(GIVEN ENTRIES)

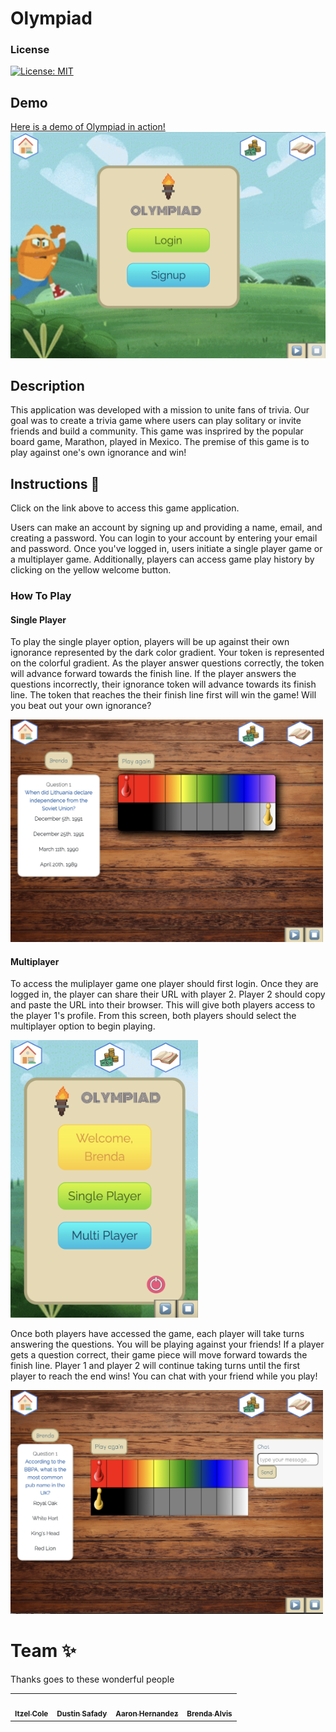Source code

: # Olympiad
### License
[![License: MIT](https://img.shields.io/badge/License-MIT-blue.svg)](https://opensource.org/licenses/MIT)

## Demo
[Here is a demo of Olympiad in action!]() 
![landing page](./client/public/landing-page.jpg)

## Description

This application was developed with a mission to unite fans of trivia. Our goal was to create a trivia game where users can play solitary or invite friends and build a community. This game was insprired by the popular board game, Marathon, played in Mexico. The premise of this game is to play against one's own ignorance and win! 

## Instructions 📝
Click on the link above to access this game application. 

Users can make an account by signing up and providing a name, email, and creating a password. You can login to your account by entering your email and password. Once you've logged in, users initiate a single player game or a multiplayer game. Additionally, players can access game play history by clicking on the yellow welcome button.

### How To Play 

#### Single Player

To play the single player option, players will be up against their own ignorance represented by the dark color gradient. Your token is represented on the colorful gradient. As the player answer questions correctly, the token will advance forward towards the finish line. If the player answers the questions incorrectly, their ignorance token will advance towards its finish line. The token that reaches the their finish line first will win the game! Will you beat out your own ignorance? 

<img src="./client/public/single.jpg" alt="single player" width="500"/>

#### Multiplayer

To access the muliplayer game one player should first login. Once they are logged in, the player can share their URL with player 2. Player 2 should copy and paste the URL into their browser. This will give both players access to the player 1's profile. 
From this screen, both players should select the multiplayer option to begin playing. 

<img src="./client/public/account.png" alt="player account" width="300"/>

Once both players have accessed the game, each player will take turns answering the questions. You will be playing against your friends! If a player gets a question correct, their game piece will move forward towards the finish line. Player 1 and player 2 will continue taking turns until the first player to reach the end wins! You can chat with your friend while you play!


<img src="./client/public/multi.jpg" alt="multiplayer" width="500"/>


# Team ✨

Thanks goes to these wonderful people 
<table>
  <tr>
<td align="center"><a href="https://github.com/Itzelmariana"><img src="https://avatars.githubusercontent.com/u/104706728?v=4" width="100px;" alt=""/><br /><sub><b>Itzel Cole </b></sub></a></td>
<td align="center"><a href="https://github.com/Dusticcus"><img src="https://avatars.githubusercontent.com/u/105759495?v=4" width="100px;" alt=""/><br /><sub><b> Dustin Safady</b></sub></a></td>
<td align="center"><a href="https://github.com/aaronhdm"><img src="https://avatars.githubusercontent.com/u/107087837?v=4" width="100px;" alt=""/><br /><sub><b>Aaron Hernandez </b></sub></a></td>
<td align="center"><a href="https://github.com/bralvis2"><img src="https://avatars.githubusercontent.com/u/107074621?v=4" width="100px;" alt=""/><br /><sub><b>Brenda Alvis</b></sub></a></td>
 </tr>
</table>
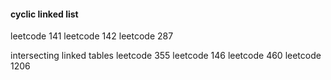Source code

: #### cyclic linked list
leetcode 141
leetcode 142
leetcode 287

intersecting linked tables
leetcode 355
leetcode 146
leetcode 460
leetcode 1206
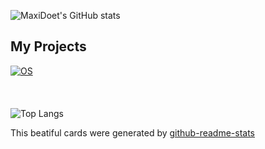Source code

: ![MaxiDoet's GitHub stats](https://github-readme-stats.vercel.app/api?username=MaxiDoet&theme=dracula&title_color=ffffff)


## My Projects
[![OS](https://github-readme-stats.vercel.app/api/pin/?username=MaxiDoet&repo=os&theme=dracula&title_color=ffffff)](https://github.com/MaxiDoet/os)\
\
\
\
![Top Langs](https://github-readme-stats.vercel.app/api/top-langs/?username=MaxiDoet&theme=dracula&title_color=ffffff)

This beatiful cards were generated by [github-readme-stats](https://github.com/anuraghazra/github-readme-stats)
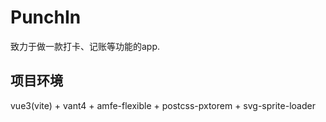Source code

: # PunchIn

致力于做一款打卡、记账等功能的app.

## 项目环境

vue3(vite) + vant4 + amfe-flexible + postcss-pxtorem + svg-sprite-loader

(End GIVEN ENTRIES)

[WHAT IS EXPECTED]:
What lines hold the string "public"? Pick them out of the data.

[YOUR SOLUTION]:
![landing page](./client/public/landing-page.jpg)
<img src="./client/public/single.jpg" alt="single player" width="500"/>
<img src="./client/public/account.png" alt="player account" width="300"/>
<img src="./client/public/multi.jpg" alt="multiplayer" width="500"/>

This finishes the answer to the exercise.